Donald Trump induced some kind of a nervous breakdown in the Democrat/Media Complex last week with his invitation that Russia release its putative trove of deleted Clinton emails. The Democrats’ hysteria constituted an exercise in bad faith, the Media’s hysteria an exercise in servile stupidity. That’s just the way it is.

They have moved on. They now seek to exploit Donald Trump’s refusal to abide by the first law of holes in the case of Khizr Khan. In Trump’s view, the first law of holes doesn’t apply to him.

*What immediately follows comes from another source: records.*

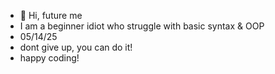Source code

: - 👋 Hi, future me
- I am a beginner idiot who struggle with basic syntax & OOP
- 05/14/25
- dont give up, you can do it!
- happy coding!

<!---
tranly123/tranly123 is a ✨ special ✨ repository because its `README.md` (this file) appears on your GitHub profile.
You can click the Preview link to take a look at your changes.
--->
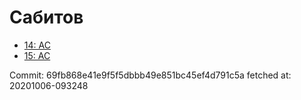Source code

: # Сабитов
- [14: AC](14.md)
- [15: AC](15.md)

Commit: 69fb868e41e9f5f5dbbb49e851bc45ef4d791c5a
 fetched at: 20201006-093248
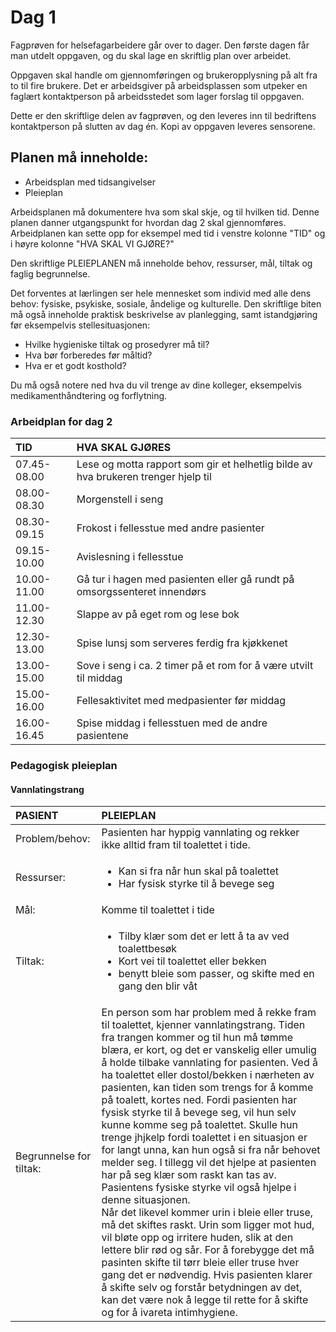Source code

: # Dag 1

Fagprøven for helsefagarbeidere går over to dager. Den første dagen får man utdelt oppgaven, og du skal lage en skriftlig plan over arbeidet.

Oppgaven skal handle om gjennomføringen og brukeropplysning på alt fra to til fire brukere. Det er arbeidsgiver på arbeidsplassen som utpeker en faglært kontaktperson på arbeidsstedet som lager forslag til oppgaven.

Dette er den skriftlige delen av fagprøven, og den leveres inn til bedriftens kontaktperson på slutten av dag én. Kopi av oppgaven leveres sensorene.

## Planen må inneholde:
- Arbeidsplan med tidsangivelser
- Pleieplan

Arbeidsplanen må dokumentere hva som skal skje, og til hvilken tid. Denne planen danner utgangspunkt for hvordan dag 2 skal gjennomføres. 
Arbeidplanen kan sette opp for eksempel med tid i venstre kolonne "TID" og i høyre kolonne "HVA SKAL VI GJØRE?"

Den skriftlige PLEIEPLANEN må inneholde behov, ressurser, mål, tiltak og faglig begrunnelse.

Det forventes at lærlingen ser hele mennesket som individ med alle dens behov: fysiske, psykiske, sosiale, åndelige og kulturelle. Den skriftlige biten må også inneholde praktisk beskrivelse av planlegging, samt istandgjøring før eksempelvis stellesituasjonen:

- Hvilke hygieniske tiltak og prosedyrer må til? 
- Hva bør forberedes før måltid? 
- Hva er et godt kosthold?

Du må også notere ned hva du vil trenge av dine kolleger, eksempelvis medikamenthåndtering og forflytning.


### Arbeidplan for dag 2
                         
| TID   | HVA SKAL GJØRES       |
| :--------------- | :---------------- |
| 07.45-08.00 | Lese og motta rapport som gir et helhetlig bilde av hva brukeren trenger hjelp til  |
| 08.00-08.30 | Morgenstell i seng |
| 08.30-09.15 | Frokost i fellesstue med andre pasienter |
| 09.15-10.00 | Avislesning i fellesstue   |
| 10.00-11.00 | Gå tur i hagen med pasienten eller gå rundt på omsorgssenteret innendørs |
| 11.00-12.30 | Slappe av på eget rom og lese bok |
| 12.30-13.00 | Spise lunsj som serveres ferdig fra kjøkkenet |
| 13.00-15.00 | Sove i seng i ca. 2 timer på et rom for å være utvilt til middag |
| 15.00-16.00 | Fellesaktivitet med medpasienter før middag |
| 16.00-16.45 | Spise middag i fellesstuen med de andre pasientene |




### Pedagogisk pleieplan 

#### Vannlatingstrang

                         
| PASIENT    | PLEIEPLAN       |
| :--------------- | :---------------- |
| Problem/behov:  | Pasienten har hyppig vannlating og rekker ikke alltid fram til toalettet i tide.  |
| Ressurser: | <ul><li>Kan si fra når hun skal på toalettet</li><li>Har fysisk styrke til å bevege seg</li></ul> |
| Mål: | Komme til toalettet i tide   |
| Tiltak: | <ul><li>Tilby klær som det er lett å ta av ved toalettbesøk</li><li>Kort vei til toalettet eller bekken</li><li>benytt bleie som passer, og skifte med en gang den blir våt</li></ul>|
| Begrunnelse for tiltak: | En person som har problem med å rekke fram til toalettet, kjenner vannlatingstrang. Tiden fra trangen kommer og til hun må tømme blæra, er kort, og det er vanskelig eller umulig å holde tilbake vannlating for pasienten. Ved å ha toalettet eller dostol/bekken i nærheten av pasienten, kan tiden som trengs for å komme på toalett, kortes ned. Fordi pasienten har fysisk styrke til å bevege seg, vil hun selv kunne komme seg på toalettet. Skulle hun trenge jhjkelp fordi toalettet i en situasjon er for langt unna, kan hun også si fra når behovet melder seg. I tillegg vil det hjelpe at pasienten har på seg klær som raskt kan tas av. Pasientens fysiske styrke vil også hjelpe i denne situasjonen.<br> Når det likevel kommer urin i bleie eller truse, må det skiftes raskt. Urin som ligger mot hud, vil bløte opp og irritere huden, slik at den lettere blir rød og sår. For å forebygge det må pasinten skifte til tørr bleie eller truse hver gang det er nødvendig. Hvis pasienten klarer å skifte selv og forstår betydningen av det, kan det være nok å legge til rette for å skifte og for å ivareta intimhygiene.|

Gordon Crovitz writes the weekly Information Age column for the Wall Street Journal. Writing on a weekly schedule, Crovitz hasn’t moved on yet. This week he devoted his column to Putin’s “infowar on America” (accessible via Google here). Crovitz makes several interesting points in his conclusion:

Liberals who long treated Edward Snowden and Julian Assange as heroes are now offended that WikiLeaks distributed the Russian hacks of the DNC. Journalist Franklin Foer complained in Slate last week that the “breathtaking transgression of privacy” of Democratic Party officials will have a “chilling effect” undermining the ability “to communicate honestly.” That was the exact purpose of the hacks of hundreds of thousands of U.S. diplomatic cables distributed by WikiLeaks in 2011 through the New York Times and London’s Guardian.

“It is not our goal to achieve a more transparent society,” Mr. Assange, the WikiLeaks founder, told Time in 2010. Instead, the objective is to force U.S. officials to “lock down internally and to balkanize” so they will “cease to be as efficient as they were.”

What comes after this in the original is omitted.